What you have to do: Could you filter the records below and keep only the lines with the word "react"?
____
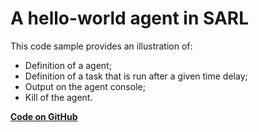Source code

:# A hello-world agent in SARL

This code sample provides an illustration of:

* Definition of a agent;
* Definition of a task that is run after a given time delay;
* Output on the agent console;
* Kill of the agent.


[**Code on GitHub**](https://github.com/sarl/sarl/tree/master/sarl-eclipse/plugins/io.sarl.eclipse.examples/projects/io-sarl-demos-basic-helloworld)
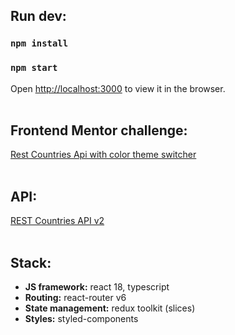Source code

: ## Run dev:
### `npm install`
### `npm start`
Open [http://localhost:3000](http://localhost:3000) to view it in the browser.<br><br>
## Frontend Mentor challenge:
[Rest Countries Api with color theme switcher](https://www.frontendmentor.io/challenges/rest-countries-api-with-color-theme-switcher-5cacc469fec04111f7b848ca)<br><br>
## API:
[REST Countries API v2](https://restcountries.com/)<br><br>
## Stack:
- **JS framework:** react 18, typescript
- **Routing:** react-router v6
- **State management:** redux toolkit (slices)
- **Styles:** styled-components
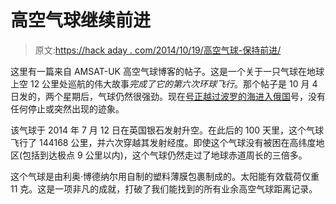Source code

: # 高空气球继续前进

> 原文:[https://hack aday . com/2014/10/19/高空气球-保持前进/](https://hackaday.com/2014/10/19/high-altitude-balloon-keeps-going/)

这里有一篇来自 AMSAT-UK 高空气球博客的帖子。这是一个关于一只气球在地球上空 12 公里处巡航的伟大故事*完成了它的第六次环球飞行*。那个帖子是 10 月 4 日发的，两个星期后，气球仍然很强劲。现在[号正越过波罗的海进入俄国](http://habitat.habhub.org/mobile-tracker/?focus=B-64)号，没有任何停止或突然出现的迹象。

该气球于 2014 年 7 月 12 日在英国银石发射升空。在此后的 100 天里，这个气球飞行了 144168 公里，并六次穿越其发射经度。即使这个气球没有被困在高纬度地区(包括到达极点 9 公里以内)，这个气球仍然走过了地球赤道周长的三倍多。

这个气球是由利奥·博德纳尔用自制的塑料薄膜包裹制成的。太阳能有效载荷仅重 11 克。这是一项非凡的成就，打破了我们能找到的所有业余高空气球距离记录。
____
Output:
- **JS framework:** react 18, typescript
- **Routing:** react-router v6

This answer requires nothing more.